BackgroundWorker Question (C# Windows Forms)

BackgroundWorker Question (C# Windows Forms) - c#

I am on MSDN reading about the BackgroundWorker class and I have a question about how it works.
The following code has a for loop in it. And inside the for loop, in the else clause, you're supposed to: Perform a time consuming operation and report progress.
But, why is there a for loop, and why is its maximum value only 10?
private void bw_DoWork(object sender, DoWorkEventArgs e)
{
BackgroundWorker worker = sender as BackgroundWorker;
for (int i = 1; (i <= 10); i++)
{
if ((worker.CancellationPending == true))
{
e.Cancel = true;
break;
}
else
{
// Perform a time consuming operation and report progress.
System.Threading.Thread.Sleep(500);
worker.ReportProgress((i * 10));
}
}
}
I have a really massive database, and it takes sometimes up to a minute to check for new orders based on certain criteria. I don't want to guess how long it may take to complete a query, I want actual progress. How can I make this background worker report progress based on a MySQL SELECT query?
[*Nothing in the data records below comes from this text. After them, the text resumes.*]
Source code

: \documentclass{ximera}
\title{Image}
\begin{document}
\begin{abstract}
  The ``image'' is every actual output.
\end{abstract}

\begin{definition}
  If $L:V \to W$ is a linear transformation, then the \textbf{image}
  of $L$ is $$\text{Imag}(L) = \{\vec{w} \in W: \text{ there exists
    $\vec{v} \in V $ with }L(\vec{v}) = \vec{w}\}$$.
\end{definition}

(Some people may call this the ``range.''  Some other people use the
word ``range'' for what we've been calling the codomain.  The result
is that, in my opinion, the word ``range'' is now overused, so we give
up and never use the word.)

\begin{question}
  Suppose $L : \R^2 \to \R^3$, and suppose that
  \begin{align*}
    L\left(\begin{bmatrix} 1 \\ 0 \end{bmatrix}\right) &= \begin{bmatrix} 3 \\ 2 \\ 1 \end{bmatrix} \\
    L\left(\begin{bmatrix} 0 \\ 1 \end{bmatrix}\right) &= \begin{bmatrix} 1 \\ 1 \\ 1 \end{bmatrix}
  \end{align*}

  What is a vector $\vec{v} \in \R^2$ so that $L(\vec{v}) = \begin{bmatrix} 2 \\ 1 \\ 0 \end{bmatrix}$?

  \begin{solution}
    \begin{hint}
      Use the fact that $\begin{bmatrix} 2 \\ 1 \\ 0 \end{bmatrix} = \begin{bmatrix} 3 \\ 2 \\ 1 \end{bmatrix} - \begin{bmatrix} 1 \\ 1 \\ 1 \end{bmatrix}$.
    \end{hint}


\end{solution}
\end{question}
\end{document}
How can I make this background worker report progress based on a MySQL SELECT query?
You can't. That's one of the problems with a synchronous method call that you cannot predict ahead of time how long it is going to take. You have two cut points of time to deal with. Before you call the method, and after you call the method. You do not get anything in between. Either the method has returned, or it has not.
You can use statistics to your advantage though. You can record how long it takes each time it executes, store that, and use that to calculate a prediction, but it's never going to be accurate. With such a prediction, you could space out progress reporting accordingly so that you end up at 100% at or around the statistical prediction you've calculated.
However, if the database is slower or faster than usual, it'll be off.
Also note that whichever thread that is calling into MySQL to retrieve data can not be the same thread that is reporting progress, since it will be "waiting" for the MySQL database and the .NET code that talks to it to return with the data, all in one piece. You need to spin up yet another thread that reports the progress.

But, why is there a for loop, and why
is its maximum value only 10?
In the example, the worker is reporting progress between 10 an 100, purely out of simplicity. The values 10 to 100 come from i (1-10), and the * 10 in ReportProgress.
The documentation says that ReportProgress takes:
The percentage, from 0 to 100, of the
background operation that is complete.
When you write it for your really massive database, you must report progress as a percentage, between 0 and 100.
Given that your database may take "up to a minute", 1% is slightly more than 1/2 second, so you should see any associated progress bar move every 1/2 second or so. That sounds like pretty smooth reporting to me.
(Other answers describe why its difficult to attach the progress to a SQL-query)

You'll need to figure out a way to measure the progress of your query. Instead of one long query, you might be able to do it in batches (say of 10, then the progress increments by 10% each time).

The example is showing how to batch long processes so they can be reported. The 'sleep' instruction in the example would be replaced by a call to a method that did a time-consuming, batchable job.
In your case, unless you can split up your query into multiple parts, you can't really use ReportProgress to give feedback - you won't have any progress to report. A SQL query is a one-shot run, and ReportProgress is used for batchable things.
You may want to look into optimizing your database - it's possible that an index on a heavily-used table or something similar could be a big help. If this isn't possible, you'll have to find a way to do batched queries against the data (or get back the whole thing and go through it in code - ugh) if you want to be able to report meaningful progress.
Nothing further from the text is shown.